## [What the exercise asks]
Will you give every entry again exactly as it stands?

--- START ---

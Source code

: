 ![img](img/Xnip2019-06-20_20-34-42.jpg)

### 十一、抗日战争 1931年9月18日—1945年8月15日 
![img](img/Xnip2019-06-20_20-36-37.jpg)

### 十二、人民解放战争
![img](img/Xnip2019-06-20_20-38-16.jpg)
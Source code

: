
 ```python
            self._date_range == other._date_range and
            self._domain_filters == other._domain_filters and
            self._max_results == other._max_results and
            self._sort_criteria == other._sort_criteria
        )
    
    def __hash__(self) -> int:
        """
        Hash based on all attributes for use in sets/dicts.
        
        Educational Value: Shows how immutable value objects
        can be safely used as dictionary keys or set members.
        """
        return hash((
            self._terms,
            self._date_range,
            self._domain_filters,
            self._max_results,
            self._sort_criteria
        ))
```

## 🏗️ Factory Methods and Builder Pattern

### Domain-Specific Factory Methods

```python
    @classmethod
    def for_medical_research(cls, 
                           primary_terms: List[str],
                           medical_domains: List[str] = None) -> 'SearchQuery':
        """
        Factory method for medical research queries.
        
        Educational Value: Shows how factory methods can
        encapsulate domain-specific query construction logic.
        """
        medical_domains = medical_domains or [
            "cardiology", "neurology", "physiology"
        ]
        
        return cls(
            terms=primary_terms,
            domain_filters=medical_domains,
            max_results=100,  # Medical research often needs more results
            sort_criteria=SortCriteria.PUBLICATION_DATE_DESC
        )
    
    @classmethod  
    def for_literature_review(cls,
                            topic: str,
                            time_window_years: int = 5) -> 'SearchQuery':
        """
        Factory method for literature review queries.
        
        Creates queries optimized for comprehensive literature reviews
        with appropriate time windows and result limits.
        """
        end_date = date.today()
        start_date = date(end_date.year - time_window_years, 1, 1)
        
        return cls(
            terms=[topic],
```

--- END ---

## [Exercise output]
Source code

: ![img](img/Xnip2019-06-20_20-34-42.jpg)

### 十一、抗日战争 1931年9月18日—1945年8月15日 
![img](img/Xnip2019-06-20_20-36-37.jpg)

### 十二、人民解放战争
![img](img/Xnip2019-06-20_20-38-16.jpg)
Source code

:
 ```python
            self._date_range == other._date_range and
            self._domain_filters == other._domain_filters and
            self._max_results == other._max_results and
            self._sort_criteria == other._sort_criteria
        )
    
    def __hash__(self) -> int:
        """
        Hash based on all attributes for use in sets/dicts.
        
        Educational Value: Shows how immutable value objects
        can be safely used as dictionary keys or set members.
        """
        return hash((
            self._terms,
            self._date_range,
            self._domain_filters,
            self._max_results,
            self._sort_criteria
        ))
```

## 🏗️ Factory Methods and Builder Pattern

### Domain-Specific Factory Methods

```python
    @classmethod
    def for_medical_research(cls, 
                           primary_terms: List[str],
                           medical_domains: List[str] = None) -> 'SearchQuery':
        """
        Factory method for medical research queries.
        
        Educational Value: Shows how factory methods can
        encapsulate domain-specific query construction logic.
        """
        medical_domains = medical_domains or [
            "cardiology", "neurology", "physiology"
        ]
        
        return cls(
            terms=primary_terms,
            domain_filters=medical_domains,
            max_results=100,  # Medical research often needs more results
            sort_criteria=SortCriteria.PUBLICATION_DATE_DESC
        )
    
    @classmethod  
    def for_literature_review(cls,
                            topic: str,
                            time_window_years: int = 5) -> 'SearchQuery':
        """
        Factory method for literature review queries.
        
        Creates queries optimized for comprehensive literature reviews
        with appropriate time windows and result limits.
        """
        end_date = date.today()
        start_date = date(end_date.year - time_window_years, 1, 1)
        
        return cls(
            terms=[topic],
```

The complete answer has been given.